Mind you, distributors, the big three, anyway, did not pay shipping, so that was our company footing the cost for shipping these titles back and forth every few months.

It was a recurring problem to get actual money out of Borders; they would attempt to write off almost all of their debts with the perpetual return-and-reorder machine. Sometimes they would double-claim return credits, or claim returns we’d never received. When the boss finally sold the company to a larger sports publisher, Borders owed us — if I remember correctly — something like $9,000 in actual funds. They insisted they had $12,000 of outstanding return credit (they did not). I ran the reports and provided all kinds of documentation to the accounts payable office at various levels — several times, in fact. They never once acknowledged receipt of the documentation, even though we had proof they’d received it. And still they refused to pay. I believe they were eventually written off as a bad debt once the company finally changed hands.

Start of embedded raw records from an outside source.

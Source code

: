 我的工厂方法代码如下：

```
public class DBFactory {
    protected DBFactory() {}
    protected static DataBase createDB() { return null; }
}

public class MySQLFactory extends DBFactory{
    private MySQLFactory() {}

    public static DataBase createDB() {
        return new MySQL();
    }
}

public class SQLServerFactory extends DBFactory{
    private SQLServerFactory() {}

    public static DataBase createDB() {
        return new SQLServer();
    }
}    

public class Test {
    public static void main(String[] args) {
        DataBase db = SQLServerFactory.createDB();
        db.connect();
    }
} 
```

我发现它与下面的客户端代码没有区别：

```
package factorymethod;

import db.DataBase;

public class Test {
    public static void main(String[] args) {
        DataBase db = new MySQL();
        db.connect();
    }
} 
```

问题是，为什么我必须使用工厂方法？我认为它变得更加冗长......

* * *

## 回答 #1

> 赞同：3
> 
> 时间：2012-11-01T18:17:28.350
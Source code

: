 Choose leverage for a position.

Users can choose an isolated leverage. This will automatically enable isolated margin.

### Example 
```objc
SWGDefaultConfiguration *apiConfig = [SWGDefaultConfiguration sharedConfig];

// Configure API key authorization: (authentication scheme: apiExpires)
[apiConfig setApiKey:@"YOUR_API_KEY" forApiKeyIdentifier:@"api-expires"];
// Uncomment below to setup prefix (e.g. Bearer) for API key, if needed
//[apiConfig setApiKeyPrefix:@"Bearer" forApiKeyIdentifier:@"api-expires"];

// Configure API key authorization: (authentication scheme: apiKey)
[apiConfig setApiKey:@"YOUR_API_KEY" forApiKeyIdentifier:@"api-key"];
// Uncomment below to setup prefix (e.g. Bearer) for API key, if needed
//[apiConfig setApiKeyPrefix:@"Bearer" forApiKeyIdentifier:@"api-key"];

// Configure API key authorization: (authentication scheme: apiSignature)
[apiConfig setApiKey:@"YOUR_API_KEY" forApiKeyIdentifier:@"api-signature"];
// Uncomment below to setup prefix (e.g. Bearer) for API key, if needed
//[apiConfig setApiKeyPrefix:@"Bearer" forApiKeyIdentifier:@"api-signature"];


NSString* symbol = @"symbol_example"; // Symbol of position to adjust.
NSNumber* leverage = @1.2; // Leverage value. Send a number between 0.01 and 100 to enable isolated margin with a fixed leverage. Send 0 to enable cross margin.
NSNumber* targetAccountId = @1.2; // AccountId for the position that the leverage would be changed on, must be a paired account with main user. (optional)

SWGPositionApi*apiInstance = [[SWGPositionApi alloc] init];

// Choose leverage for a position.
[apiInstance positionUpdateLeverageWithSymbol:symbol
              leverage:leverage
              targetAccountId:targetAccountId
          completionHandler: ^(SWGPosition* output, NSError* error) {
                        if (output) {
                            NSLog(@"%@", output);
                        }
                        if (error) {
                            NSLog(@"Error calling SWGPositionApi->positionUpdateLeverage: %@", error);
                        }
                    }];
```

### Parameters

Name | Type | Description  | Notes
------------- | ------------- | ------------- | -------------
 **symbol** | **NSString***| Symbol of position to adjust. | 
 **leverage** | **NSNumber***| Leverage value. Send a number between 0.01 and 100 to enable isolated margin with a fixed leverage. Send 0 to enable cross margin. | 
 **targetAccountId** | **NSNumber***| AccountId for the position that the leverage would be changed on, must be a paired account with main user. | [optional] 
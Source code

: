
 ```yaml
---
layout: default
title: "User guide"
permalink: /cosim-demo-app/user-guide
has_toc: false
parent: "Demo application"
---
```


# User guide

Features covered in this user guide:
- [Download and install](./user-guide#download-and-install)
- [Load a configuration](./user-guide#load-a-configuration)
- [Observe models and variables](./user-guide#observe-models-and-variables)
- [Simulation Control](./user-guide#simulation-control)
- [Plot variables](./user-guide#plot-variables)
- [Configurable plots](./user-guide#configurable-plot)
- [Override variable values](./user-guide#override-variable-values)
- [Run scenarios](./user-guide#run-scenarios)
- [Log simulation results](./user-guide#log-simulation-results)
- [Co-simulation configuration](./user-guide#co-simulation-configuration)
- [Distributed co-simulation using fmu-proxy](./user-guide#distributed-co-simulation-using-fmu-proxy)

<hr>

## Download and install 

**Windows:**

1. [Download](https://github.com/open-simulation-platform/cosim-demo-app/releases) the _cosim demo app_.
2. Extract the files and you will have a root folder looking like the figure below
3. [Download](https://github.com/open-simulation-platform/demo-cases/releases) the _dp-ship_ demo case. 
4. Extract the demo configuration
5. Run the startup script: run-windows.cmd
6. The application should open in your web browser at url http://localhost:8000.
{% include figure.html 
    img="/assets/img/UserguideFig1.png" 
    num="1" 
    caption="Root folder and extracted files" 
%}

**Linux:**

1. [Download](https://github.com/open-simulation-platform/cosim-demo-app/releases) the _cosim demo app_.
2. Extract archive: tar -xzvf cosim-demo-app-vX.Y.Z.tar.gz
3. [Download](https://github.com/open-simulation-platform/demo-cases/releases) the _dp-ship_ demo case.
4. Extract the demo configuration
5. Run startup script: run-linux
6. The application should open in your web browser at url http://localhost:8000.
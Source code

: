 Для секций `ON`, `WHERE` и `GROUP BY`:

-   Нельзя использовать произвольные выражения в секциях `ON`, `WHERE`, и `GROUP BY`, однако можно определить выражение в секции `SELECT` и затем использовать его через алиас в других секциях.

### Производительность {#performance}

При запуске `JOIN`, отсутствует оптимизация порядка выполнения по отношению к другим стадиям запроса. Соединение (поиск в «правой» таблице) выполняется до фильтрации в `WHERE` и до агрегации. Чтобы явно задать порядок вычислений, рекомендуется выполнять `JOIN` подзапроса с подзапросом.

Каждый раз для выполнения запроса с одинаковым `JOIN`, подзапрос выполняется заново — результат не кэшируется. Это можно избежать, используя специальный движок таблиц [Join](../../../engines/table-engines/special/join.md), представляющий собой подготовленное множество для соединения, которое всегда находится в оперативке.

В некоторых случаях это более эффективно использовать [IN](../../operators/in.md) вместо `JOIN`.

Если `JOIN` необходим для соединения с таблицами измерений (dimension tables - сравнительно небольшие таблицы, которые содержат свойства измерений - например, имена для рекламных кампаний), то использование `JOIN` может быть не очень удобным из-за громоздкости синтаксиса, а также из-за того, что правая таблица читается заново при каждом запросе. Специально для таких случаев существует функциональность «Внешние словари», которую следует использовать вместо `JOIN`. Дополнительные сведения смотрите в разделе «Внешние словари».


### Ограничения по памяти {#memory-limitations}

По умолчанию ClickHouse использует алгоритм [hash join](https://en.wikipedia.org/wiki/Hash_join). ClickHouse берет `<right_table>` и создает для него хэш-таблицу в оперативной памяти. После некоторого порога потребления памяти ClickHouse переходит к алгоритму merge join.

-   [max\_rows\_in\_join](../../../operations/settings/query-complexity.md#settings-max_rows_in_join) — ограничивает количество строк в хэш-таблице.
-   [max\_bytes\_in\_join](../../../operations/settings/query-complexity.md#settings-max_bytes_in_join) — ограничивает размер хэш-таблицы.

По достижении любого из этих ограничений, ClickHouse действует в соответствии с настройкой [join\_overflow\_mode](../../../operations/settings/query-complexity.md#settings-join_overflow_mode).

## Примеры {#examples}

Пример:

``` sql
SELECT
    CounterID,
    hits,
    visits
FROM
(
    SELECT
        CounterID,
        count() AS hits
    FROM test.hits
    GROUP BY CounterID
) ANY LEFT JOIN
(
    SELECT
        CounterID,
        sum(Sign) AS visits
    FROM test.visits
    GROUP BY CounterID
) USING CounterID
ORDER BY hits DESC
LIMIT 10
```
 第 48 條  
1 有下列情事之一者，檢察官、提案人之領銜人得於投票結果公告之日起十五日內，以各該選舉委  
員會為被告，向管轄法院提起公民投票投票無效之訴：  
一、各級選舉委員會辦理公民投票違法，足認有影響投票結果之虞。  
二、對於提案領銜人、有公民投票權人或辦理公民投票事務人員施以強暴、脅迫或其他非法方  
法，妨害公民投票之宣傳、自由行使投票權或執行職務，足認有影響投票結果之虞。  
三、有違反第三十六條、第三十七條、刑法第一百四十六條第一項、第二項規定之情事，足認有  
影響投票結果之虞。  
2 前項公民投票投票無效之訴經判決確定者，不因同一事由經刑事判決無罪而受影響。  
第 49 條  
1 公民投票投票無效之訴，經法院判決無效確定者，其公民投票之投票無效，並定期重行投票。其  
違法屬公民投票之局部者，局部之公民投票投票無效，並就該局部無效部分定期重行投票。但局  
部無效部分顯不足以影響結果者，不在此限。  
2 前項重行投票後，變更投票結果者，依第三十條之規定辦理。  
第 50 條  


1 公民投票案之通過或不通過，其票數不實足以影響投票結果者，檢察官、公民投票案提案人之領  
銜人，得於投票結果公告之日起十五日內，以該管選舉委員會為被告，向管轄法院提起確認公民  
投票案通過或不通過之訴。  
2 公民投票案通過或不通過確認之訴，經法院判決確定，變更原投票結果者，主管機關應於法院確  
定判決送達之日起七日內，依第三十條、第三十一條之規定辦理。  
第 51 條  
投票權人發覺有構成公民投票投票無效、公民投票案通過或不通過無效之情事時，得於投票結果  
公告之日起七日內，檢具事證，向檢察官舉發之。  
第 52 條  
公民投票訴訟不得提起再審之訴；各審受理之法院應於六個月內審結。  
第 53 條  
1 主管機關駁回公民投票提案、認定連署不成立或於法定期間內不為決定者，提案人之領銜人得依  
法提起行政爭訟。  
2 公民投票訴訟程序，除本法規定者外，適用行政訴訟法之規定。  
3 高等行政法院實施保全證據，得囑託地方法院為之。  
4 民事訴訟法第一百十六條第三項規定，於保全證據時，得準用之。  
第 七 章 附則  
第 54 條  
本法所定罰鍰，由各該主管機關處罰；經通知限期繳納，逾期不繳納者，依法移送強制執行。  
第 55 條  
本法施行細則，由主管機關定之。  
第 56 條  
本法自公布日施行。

When I ran into my former boss a few years later, she said Borders was still sending her notices about twice a year, insisting that the old publishing house owed them that mysterious $12,000. Every time, she would photocopy the original reports and numbers, deny their claim, and insist that they pay the outstanding $9,000. Six months later, she’d receive another notice. We laughed, but it was an exasperated laugh, one punctuated with much eye-rolling.

So, my own feelings on the demise of Borders are a bit of a mixed bag. I loved the brick-and-mortar store. I hated the distributor side of the business. Which was more reflective of the company’s core business practices, I can’t say.

I’ll miss browsing the shelves of an actual bookstore, though, since I despise the new Barnes and Noble location — now that it’s been surgically attached to the patchwork monkey side of the mall, I can’t stand the place.  Granted, it’s probably doing well because it’s the only major bookstore left in the area, as far as I know. There are a few niche shops — a couple of Christian stores, gaming stores, and the like — but nothing like a good general bookstore. I wonder how long B & N’s fortune will last.